Unlike Steem, ETC is relatively "easy" to value. ETC is worth 70% less than its current trading price or $60 million in market cap. In the long term, it may be worth less than this post. But that may be a very long term. And it is a non-zero possibility that ETC makes it so. Let's explore this together.

Tweets Are Too Short

My interest in valuing ETC started with this Barry Silbert tweet. Silbert heads the Digital Currency Group, a blockchain asset manager, and bought some amount of Ethereum Classic (ETC) and then tweeted about having bought it. (The next day, Coindesk, a DCG owned publication, would publish an article about Genesis Trading, a DCG owned digital currency trading platform, feeling "confident that demand could begin to rise for the nascent digital currency." Forget it. It's Chinatown.

At the time of the original tweet, ETC traded at 4% of ETH's value. Barry laid out his analysis in a subsequent tweet. I found it to be insufficient as a basis for investing. (In Barry's defense, Twitter is a poor place to do a valuation or lay out an analytical framework).

25% chance ETH -> ETC in next six months. 25% x $1b = $250m = 5x increase in ETC value today

For starters, he assumed that Ethereum as a whole will be worth the same if ETC passes ETH in value. That doesn't make much sense. If there is that much uncertainty, his math should be something like 25% (his odds of ETC passing ETH in 6 months) * $500mm (half today's market cap) or lower. That's how I would break it down probabilistically but with way more scenarios. Static system value conditional on chaos having occurred seems like bad analysis and Ethereum is such a synergistic product that you kill the upside when you balkanize it. ETC's existence complicates and slows down dapp development if ETH wins out and vice versa to an ever greater degree. But why am I saying what I would do in a valuation when I can just do one myself?

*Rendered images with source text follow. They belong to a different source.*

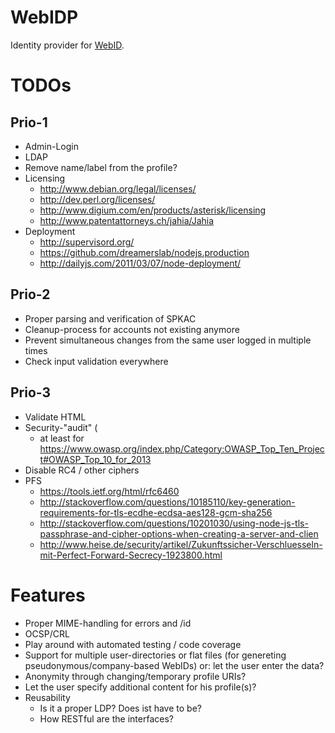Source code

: WebIDP
======

Identity provider for [WebID](http://www.w3.org/2005/Incubator/webid/spec/).

TODOs
=====

Prio-1
------
* Admin-Login
* LDAP
* Remove name/label from the profile?
* Licensing
    * <http://www.debian.org/legal/licenses/>
    * <http://dev.perl.org/licenses/>
    * <http://www.digium.com/en/products/asterisk/licensing>
    * <http://www.patentattorneys.ch/jahia/Jahia>
* Deployment
    * <http://supervisord.org/>
    * <https://github.com/dreamerslab/nodejs.production>
    * <http://dailyjs.com/2011/03/07/node-deployment/>

Prio-2
------
* Proper parsing and verification of SPKAC
* Cleanup-process for accounts not existing anymore
* Prevent simultaneous changes from the same user logged in multiple times
* Check input validation everywhere

Prio-3
------
* Validate HTML
* Security-"audit" (
    * at least for <https://www.owasp.org/index.php/Category:OWASP_Top_Ten_Project#OWASP_Top_10_for_2013>
* Disable RC4 / other ciphers
* PFS
    * <https://tools.ietf.org/html/rfc6460>
    * <http://stackoverflow.com/questions/10185110/key-generation-requirements-for-tls-ecdhe-ecdsa-aes128-gcm-sha256>
    * <http://stackoverflow.com/questions/10201030/using-node-js-tls-passphrase-and-cipher-options-when-creating-a-server-and-clien>
    * <http://www.heise.de/security/artikel/Zukunftssicher-Verschluesseln-mit-Perfect-Forward-Secrecy-1923800.html>

Features
========
* Proper MIME-handling for errors and /id
* OCSP/CRL
* Play around with automated testing / code coverage
* Support for multiple user-directories or flat files 
  (for genereting pseudonymous/company-based WebIDs)
  or: let the user enter the data?
* Anonymity through changing/temporary profile URIs?
* Let the user specify additional content for his profile(s)?
* Reusability
    * Is it a proper LDP? Does ist have to be?
    * How RESTful are the interfaces?
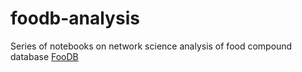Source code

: # foodb-analysis
Series of notebooks on network science analysis of food compound database [FooDB](https://foodb.ca/)

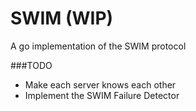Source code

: # SWIM (WIP)
A go implementation of the SWIM protocol

###TODO
- Make each server knows each other
- Implement the SWIM Failure Detector
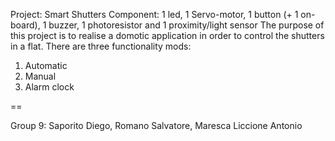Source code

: Project: Smart Shutters
Component: 1 led, 1 Servo-motor, 1 button (+ 1 on-board), 1 buzzer, 1 photoresistor and 1 proximity/light sensor
The purpose of this project is to realise a domotic application in order to control the shutters in a flat. There are three functionality mods:
1) Automatic
2) Manual
3) Alarm clock

==

Group 9: Saporito Diego, Romano Salvatore, Maresca Liccione Antonio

https://ipfs.pics/ipfs/QmZMhNqutbD8tXuMWEYTKj2BbBXkvc2tZvPz826rBBi9mo
Image source: etc-eth.com

An ETC Valuation

Steem is incredibly difficult to value properly because there is nothing like it, its use is growing so much, and the fact that Steem and Steem Power are priced the same but probably should not be because they aren't fungible. ETC is comparatively easy to value because we actually have a direct comparable asset, namely ETH. There are scenarios where ETC wins and Ethereum is overall more valuable but you need to start with market information available. Let's outline the differences between the two and what they have in common.

What do ETC and ETH have in common?

  • The same underlying technology and protocol.
  • The same endogenous (from within itself) existential risk from a technology perspective.
  • The same exogenous (from without) existential risk from a competition/obsolescence perspective
  • The same ability to be hard forked, which is true for most (all?) blockchains that use Satoshi consensus.
  • A meaningful overlap in holders. This is shrinking and perhaps as much as 25-30% of ETH have sold their ETC already. This will take a better ETC blockchain explorer to analyze more fully but is valuable to monitor.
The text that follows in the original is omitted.